- **Your instructions**:
Look through the records below and give the number of lines holding the string "центре", nothing more.

- **Source material**:
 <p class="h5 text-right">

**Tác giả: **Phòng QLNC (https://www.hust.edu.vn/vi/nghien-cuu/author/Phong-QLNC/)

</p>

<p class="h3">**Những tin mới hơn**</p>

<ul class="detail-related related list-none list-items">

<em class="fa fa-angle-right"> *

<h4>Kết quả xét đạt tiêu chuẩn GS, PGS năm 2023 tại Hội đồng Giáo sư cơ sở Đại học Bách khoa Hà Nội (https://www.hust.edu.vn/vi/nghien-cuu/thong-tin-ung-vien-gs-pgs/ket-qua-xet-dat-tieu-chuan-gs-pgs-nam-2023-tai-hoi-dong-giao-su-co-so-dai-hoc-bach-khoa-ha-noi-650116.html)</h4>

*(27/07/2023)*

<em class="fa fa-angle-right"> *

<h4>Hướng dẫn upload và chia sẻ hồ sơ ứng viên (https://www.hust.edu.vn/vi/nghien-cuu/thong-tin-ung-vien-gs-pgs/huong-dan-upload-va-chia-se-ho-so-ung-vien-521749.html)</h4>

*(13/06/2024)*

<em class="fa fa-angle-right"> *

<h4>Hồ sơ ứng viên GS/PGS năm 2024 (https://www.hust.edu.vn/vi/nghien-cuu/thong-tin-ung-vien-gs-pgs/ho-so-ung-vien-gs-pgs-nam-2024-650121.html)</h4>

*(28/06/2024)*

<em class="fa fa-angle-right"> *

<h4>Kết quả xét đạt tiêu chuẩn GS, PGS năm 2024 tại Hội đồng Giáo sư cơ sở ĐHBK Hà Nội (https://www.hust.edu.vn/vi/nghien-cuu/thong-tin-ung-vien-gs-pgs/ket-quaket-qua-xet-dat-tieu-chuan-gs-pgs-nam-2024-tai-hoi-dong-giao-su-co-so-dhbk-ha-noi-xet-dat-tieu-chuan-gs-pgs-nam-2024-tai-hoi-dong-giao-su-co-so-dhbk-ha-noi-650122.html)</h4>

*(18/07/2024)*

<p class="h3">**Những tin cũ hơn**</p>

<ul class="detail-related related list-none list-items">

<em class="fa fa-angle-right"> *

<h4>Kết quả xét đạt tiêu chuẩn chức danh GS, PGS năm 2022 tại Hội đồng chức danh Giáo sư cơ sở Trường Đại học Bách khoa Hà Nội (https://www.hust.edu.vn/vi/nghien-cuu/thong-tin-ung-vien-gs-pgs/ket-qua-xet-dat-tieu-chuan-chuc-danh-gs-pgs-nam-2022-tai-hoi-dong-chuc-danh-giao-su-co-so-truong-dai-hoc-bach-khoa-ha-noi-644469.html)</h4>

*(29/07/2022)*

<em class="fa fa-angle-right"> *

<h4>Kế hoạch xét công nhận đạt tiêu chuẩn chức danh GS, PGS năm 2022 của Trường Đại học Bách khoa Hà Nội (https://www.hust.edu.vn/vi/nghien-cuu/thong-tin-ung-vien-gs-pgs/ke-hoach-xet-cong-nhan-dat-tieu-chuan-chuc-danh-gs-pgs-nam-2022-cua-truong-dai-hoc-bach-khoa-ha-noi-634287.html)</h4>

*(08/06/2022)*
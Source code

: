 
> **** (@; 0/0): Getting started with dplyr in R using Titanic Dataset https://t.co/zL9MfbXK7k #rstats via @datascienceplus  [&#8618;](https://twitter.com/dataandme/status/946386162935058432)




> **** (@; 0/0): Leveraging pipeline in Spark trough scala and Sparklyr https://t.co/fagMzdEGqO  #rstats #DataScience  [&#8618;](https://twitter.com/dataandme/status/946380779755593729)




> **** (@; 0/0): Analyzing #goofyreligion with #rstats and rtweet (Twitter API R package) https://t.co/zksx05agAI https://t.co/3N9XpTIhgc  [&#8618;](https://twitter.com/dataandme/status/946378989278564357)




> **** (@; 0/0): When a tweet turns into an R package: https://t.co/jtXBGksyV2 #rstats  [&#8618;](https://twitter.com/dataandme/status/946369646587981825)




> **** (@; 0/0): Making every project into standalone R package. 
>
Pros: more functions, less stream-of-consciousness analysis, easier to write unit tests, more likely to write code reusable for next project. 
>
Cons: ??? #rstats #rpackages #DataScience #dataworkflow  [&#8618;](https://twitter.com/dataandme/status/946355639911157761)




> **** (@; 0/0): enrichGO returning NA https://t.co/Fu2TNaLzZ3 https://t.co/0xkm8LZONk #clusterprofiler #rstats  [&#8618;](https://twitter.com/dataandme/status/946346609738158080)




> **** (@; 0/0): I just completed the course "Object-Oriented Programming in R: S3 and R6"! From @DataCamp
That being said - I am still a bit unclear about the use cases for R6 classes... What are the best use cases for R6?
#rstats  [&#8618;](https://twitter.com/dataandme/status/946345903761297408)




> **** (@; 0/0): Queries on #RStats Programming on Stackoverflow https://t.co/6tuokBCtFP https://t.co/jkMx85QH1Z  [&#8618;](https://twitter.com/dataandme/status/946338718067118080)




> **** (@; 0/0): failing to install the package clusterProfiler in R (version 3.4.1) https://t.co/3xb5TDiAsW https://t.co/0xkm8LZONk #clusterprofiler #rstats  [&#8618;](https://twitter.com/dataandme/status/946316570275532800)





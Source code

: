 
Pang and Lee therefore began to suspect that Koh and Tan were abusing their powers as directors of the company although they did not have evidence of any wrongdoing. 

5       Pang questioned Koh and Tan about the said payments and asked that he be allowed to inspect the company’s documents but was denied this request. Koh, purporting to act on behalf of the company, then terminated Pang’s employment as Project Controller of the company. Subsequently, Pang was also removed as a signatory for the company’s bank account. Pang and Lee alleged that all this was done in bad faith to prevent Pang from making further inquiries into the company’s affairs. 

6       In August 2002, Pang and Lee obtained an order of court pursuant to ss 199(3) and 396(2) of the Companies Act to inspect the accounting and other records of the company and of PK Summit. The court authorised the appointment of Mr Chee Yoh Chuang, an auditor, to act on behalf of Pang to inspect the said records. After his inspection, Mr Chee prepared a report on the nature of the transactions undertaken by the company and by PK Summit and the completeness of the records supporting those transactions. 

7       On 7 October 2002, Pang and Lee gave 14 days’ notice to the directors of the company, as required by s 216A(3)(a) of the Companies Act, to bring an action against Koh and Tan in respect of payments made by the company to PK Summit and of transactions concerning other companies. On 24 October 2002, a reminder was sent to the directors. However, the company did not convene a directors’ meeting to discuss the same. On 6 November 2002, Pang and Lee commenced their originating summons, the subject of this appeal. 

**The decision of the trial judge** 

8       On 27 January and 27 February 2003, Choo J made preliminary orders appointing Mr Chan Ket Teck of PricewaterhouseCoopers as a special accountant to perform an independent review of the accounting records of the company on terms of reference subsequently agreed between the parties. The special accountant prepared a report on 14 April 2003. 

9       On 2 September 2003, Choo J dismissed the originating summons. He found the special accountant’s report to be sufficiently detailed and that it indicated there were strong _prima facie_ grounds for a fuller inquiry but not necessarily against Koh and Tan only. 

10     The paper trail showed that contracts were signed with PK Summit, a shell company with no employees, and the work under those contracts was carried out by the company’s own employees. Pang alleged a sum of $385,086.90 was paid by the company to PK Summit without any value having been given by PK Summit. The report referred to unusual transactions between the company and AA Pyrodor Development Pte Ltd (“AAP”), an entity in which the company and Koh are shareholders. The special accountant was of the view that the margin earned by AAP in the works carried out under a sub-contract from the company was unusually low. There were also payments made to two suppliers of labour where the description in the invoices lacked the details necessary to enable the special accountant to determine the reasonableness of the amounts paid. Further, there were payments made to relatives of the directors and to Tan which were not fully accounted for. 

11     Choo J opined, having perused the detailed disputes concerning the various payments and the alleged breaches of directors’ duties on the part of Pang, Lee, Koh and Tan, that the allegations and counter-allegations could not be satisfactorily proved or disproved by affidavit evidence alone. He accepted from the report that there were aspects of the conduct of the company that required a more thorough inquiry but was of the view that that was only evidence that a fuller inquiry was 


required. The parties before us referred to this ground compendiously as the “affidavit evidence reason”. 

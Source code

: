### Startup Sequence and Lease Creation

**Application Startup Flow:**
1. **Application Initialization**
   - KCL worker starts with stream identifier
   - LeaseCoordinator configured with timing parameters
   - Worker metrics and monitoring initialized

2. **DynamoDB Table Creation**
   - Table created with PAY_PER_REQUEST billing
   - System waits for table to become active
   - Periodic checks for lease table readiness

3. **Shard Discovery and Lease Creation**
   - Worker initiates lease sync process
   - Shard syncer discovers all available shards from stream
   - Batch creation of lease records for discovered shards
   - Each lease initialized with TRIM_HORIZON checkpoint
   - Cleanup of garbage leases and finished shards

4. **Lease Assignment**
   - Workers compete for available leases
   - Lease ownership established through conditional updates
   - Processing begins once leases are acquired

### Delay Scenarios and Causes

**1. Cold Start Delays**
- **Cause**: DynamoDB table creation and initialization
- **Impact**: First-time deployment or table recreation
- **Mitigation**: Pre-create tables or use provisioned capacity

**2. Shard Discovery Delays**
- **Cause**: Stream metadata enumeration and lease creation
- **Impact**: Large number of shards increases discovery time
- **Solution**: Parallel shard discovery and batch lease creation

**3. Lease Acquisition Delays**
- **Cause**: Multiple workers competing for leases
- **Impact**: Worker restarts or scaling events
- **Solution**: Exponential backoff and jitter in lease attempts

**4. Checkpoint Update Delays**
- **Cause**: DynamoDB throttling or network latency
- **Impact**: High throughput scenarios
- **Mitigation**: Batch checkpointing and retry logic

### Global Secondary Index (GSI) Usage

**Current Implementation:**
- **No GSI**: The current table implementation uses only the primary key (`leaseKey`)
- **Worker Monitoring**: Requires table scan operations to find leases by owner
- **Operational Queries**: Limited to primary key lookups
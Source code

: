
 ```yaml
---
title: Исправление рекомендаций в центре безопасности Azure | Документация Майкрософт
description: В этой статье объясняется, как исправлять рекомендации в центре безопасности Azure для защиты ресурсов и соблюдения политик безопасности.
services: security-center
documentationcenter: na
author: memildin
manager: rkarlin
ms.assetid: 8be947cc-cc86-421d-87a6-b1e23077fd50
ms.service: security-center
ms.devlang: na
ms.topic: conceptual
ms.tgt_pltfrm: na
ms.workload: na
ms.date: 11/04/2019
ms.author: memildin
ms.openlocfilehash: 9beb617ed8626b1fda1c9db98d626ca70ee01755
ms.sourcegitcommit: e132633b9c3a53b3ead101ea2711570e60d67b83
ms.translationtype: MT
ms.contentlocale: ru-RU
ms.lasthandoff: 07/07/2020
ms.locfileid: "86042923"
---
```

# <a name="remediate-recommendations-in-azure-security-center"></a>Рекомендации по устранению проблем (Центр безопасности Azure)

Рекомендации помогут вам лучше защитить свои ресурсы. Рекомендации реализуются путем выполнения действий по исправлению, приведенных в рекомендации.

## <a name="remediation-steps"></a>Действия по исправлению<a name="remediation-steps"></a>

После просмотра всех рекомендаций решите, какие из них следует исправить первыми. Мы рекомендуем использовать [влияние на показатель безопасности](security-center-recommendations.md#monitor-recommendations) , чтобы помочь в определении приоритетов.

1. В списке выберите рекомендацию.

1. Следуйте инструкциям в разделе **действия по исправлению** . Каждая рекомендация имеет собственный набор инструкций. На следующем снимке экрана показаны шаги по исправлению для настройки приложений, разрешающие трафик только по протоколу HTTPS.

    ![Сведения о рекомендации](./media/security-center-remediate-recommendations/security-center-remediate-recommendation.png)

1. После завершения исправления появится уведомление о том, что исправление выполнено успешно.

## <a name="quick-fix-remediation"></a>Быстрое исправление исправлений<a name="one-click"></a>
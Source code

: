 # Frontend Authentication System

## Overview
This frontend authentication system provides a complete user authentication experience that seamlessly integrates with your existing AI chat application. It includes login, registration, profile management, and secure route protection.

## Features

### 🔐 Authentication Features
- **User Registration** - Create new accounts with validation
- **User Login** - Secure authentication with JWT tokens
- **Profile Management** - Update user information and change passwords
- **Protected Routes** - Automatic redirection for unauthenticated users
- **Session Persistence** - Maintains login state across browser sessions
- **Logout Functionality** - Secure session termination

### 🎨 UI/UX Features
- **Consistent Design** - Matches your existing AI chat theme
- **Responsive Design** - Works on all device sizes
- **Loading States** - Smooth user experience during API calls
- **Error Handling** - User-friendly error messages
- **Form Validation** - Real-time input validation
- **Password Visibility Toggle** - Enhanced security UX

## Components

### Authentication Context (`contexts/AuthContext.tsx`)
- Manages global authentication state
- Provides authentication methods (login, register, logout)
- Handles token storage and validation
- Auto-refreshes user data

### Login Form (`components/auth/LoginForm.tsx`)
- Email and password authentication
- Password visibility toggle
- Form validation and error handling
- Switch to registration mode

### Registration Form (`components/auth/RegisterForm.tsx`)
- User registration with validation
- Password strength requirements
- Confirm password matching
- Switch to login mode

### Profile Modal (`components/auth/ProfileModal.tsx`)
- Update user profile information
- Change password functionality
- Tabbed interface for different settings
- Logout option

- **Exercise result**:
2